### Given data

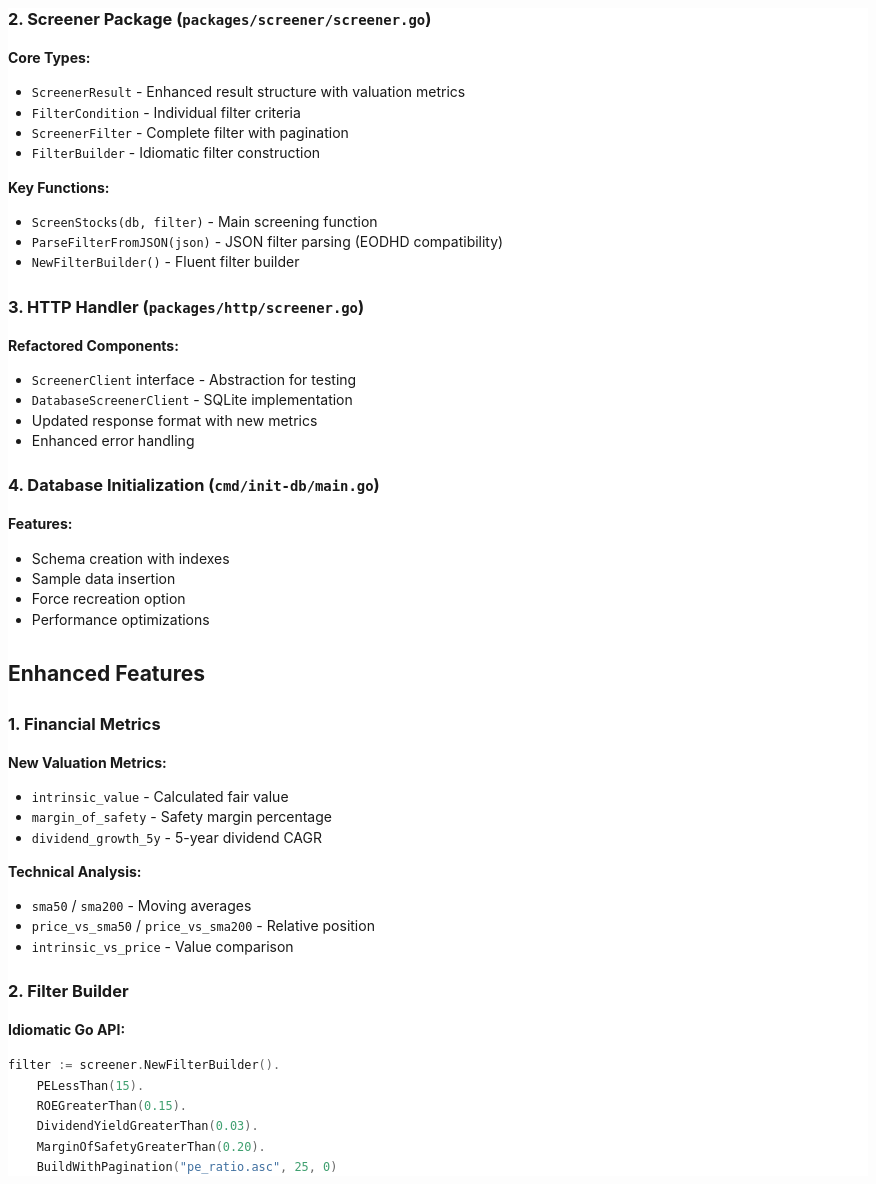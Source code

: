 ### 2. Screener Package (`packages/screener/screener.go`)

**Core Types:**
- `ScreenerResult` - Enhanced result structure with valuation metrics
- `FilterCondition` - Individual filter criteria
- `ScreenerFilter` - Complete filter with pagination
- `FilterBuilder` - Idiomatic filter construction

**Key Functions:**
- `ScreenStocks(db, filter)` - Main screening function
- `ParseFilterFromJSON(json)` - JSON filter parsing (EODHD compatibility)
- `NewFilterBuilder()` - Fluent filter builder

### 3. HTTP Handler (`packages/http/screener.go`)

**Refactored Components:**
- `ScreenerClient` interface - Abstraction for testing
- `DatabaseScreenerClient` - SQLite implementation
- Updated response format with new metrics
- Enhanced error handling

### 4. Database Initialization (`cmd/init-db/main.go`)

**Features:**
- Schema creation with indexes
- Sample data insertion
- Force recreation option
- Performance optimizations

## Enhanced Features

### 1. Financial Metrics

**New Valuation Metrics:**
- `intrinsic_value` - Calculated fair value
- `margin_of_safety` - Safety margin percentage
- `dividend_growth_5y` - 5-year dividend CAGR

**Technical Analysis:**
- `sma50` / `sma200` - Moving averages
- `price_vs_sma50` / `price_vs_sma200` - Relative position
- `intrinsic_vs_price` - Value comparison

### 2. Filter Builder

**Idiomatic Go API:**
```go
filter := screener.NewFilterBuilder().
    PELessThan(15).
    ROEGreaterThan(0.15).
    DividendYieldGreaterThan(0.03).
    MarginOfSafetyGreaterThan(0.20).
    BuildWithPagination("pe_ratio.asc", 25, 0)
```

######

- [What this task involves]:
The only output should be the lines from the one containing "### 2. Screener" through the final line of the material above, copied exactly.

- [Task result]:
: ### 2. Screener Package (`packages/screener/screener.go`)

**Core Types:**
- `ScreenerResult` - Enhanced result structure with valuation metrics
- `FilterCondition` - Individual filter criteria
- `ScreenerFilter` - Complete filter with pagination
- `FilterBuilder` - Idiomatic filter construction

**Key Functions:**
- `ScreenStocks(db, filter)` - Main screening function
- `ParseFilterFromJSON(json)` - JSON filter parsing (EODHD compatibility)
- `NewFilterBuilder()` - Fluent filter builder

### 3. HTTP Handler (`packages/http/screener.go`)

**Refactored Components:**
- `ScreenerClient` interface - Abstraction for testing
- `DatabaseScreenerClient` - SQLite implementation
- Updated response format with new metrics
- Enhanced error handling

### 4. Database Initialization (`cmd/init-db/main.go`)

**Features:**
- Schema creation with indexes
- Sample data insertion
- Force recreation option
- Performance optimizations

## Enhanced Features

### 1. Financial Metrics

**New Valuation Metrics:**
- `intrinsic_value` - Calculated fair value
- `margin_of_safety` - Safety margin percentage
- `dividend_growth_5y` - 5-year dividend CAGR

**Technical Analysis:**
- `sma50` / `sma200` - Moving averages
- `price_vs_sma50` / `price_vs_sma200` - Relative position
- `intrinsic_vs_price` - Value comparison

### 2. Filter Builder

**Idiomatic Go API:**
```go
filter := screener.NewFilterBuilder().
    PELessThan(15).
    ROEGreaterThan(0.15).
    DividendYieldGreaterThan(0.03).
    MarginOfSafetyGreaterThan(0.20).
    BuildWithPagination("pe_ratio.asc", 25, 0)
```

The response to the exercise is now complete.